[Stored data entries]
----

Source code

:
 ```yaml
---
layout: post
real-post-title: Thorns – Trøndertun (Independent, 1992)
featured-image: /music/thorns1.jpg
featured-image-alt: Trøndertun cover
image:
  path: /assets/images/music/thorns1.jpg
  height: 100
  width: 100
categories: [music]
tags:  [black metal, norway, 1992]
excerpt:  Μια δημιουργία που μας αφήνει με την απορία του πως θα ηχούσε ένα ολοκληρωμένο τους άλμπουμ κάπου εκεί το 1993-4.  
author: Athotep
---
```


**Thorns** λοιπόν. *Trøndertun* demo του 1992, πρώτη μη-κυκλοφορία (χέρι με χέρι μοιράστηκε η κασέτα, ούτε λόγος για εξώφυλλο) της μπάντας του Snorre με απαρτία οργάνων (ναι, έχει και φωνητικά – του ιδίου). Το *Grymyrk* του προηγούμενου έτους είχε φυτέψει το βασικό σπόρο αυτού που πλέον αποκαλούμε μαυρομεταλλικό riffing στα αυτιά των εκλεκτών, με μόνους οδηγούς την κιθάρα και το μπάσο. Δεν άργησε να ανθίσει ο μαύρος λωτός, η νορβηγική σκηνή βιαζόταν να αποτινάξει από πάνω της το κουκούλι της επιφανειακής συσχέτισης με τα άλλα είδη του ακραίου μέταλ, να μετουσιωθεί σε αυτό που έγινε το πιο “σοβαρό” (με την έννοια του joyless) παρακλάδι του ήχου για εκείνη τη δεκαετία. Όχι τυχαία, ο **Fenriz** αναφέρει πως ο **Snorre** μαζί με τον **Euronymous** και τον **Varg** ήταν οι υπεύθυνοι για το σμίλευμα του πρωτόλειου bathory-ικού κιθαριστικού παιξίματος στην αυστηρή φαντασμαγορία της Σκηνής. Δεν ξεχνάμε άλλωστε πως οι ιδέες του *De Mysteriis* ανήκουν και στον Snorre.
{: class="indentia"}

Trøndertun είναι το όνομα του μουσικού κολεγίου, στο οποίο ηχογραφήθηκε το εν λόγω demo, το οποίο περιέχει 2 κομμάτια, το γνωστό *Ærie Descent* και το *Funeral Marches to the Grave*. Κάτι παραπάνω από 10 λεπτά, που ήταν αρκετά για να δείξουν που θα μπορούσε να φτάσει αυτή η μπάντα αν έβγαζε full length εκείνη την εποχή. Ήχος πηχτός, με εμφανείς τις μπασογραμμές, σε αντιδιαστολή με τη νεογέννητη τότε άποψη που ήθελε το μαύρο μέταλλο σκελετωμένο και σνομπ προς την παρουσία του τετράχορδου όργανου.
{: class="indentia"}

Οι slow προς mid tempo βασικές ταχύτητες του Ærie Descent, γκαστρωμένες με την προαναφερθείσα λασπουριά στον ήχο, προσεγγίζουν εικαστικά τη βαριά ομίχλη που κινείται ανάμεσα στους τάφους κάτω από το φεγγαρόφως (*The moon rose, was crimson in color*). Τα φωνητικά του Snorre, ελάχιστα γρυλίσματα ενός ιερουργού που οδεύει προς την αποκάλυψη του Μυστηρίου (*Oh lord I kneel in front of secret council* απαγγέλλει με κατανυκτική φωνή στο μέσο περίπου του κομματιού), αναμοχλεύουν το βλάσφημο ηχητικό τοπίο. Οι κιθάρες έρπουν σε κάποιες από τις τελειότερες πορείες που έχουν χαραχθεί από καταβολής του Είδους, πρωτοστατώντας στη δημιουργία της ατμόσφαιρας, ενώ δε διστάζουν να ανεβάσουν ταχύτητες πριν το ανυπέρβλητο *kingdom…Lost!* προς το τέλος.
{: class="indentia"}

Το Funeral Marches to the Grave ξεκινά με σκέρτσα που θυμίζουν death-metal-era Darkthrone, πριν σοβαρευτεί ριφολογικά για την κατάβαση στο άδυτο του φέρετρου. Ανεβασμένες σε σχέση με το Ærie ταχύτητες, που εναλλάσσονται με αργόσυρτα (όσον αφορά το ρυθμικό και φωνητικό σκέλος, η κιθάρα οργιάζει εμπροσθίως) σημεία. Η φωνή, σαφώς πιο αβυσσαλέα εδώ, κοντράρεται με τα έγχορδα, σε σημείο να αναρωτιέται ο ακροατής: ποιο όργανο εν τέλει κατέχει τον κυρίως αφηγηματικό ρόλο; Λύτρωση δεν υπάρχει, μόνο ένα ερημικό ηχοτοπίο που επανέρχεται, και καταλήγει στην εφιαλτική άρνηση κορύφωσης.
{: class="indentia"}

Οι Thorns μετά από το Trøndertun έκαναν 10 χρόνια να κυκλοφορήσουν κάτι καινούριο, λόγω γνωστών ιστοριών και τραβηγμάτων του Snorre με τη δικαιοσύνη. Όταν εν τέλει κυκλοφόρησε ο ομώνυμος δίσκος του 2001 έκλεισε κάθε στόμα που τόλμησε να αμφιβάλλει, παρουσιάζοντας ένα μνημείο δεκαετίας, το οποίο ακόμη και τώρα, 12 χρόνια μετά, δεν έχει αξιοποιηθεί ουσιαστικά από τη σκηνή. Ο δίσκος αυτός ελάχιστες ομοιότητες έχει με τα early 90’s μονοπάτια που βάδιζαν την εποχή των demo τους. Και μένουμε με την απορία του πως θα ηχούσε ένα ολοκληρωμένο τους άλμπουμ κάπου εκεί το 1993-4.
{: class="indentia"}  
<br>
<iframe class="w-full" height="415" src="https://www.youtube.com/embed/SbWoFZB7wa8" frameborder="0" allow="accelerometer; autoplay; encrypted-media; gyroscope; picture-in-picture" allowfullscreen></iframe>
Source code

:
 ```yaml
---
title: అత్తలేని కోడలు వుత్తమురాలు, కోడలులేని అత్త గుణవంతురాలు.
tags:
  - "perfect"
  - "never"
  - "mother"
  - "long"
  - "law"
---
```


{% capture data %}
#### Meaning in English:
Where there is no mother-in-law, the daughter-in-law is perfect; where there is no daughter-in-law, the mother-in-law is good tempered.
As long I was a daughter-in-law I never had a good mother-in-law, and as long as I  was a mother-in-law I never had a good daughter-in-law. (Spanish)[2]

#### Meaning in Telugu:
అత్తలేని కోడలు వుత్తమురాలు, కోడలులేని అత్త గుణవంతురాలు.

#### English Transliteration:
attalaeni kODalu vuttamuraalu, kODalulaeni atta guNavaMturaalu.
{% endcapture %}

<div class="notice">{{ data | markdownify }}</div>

----

Find every line in the records above that contains the word "mother", and copy each one.

# RESPONSE TO THE TASK
  - "mother"
Where there is no mother-in-law, the daughter-in-law is perfect; where there is no daughter-in-law, the mother-in-law is good tempered.
As long I was a daughter-in-law I never had a good mother-in-law, and as long as I  was a mother-in-law I never had a good daughter-in-law. (Spanish)[2]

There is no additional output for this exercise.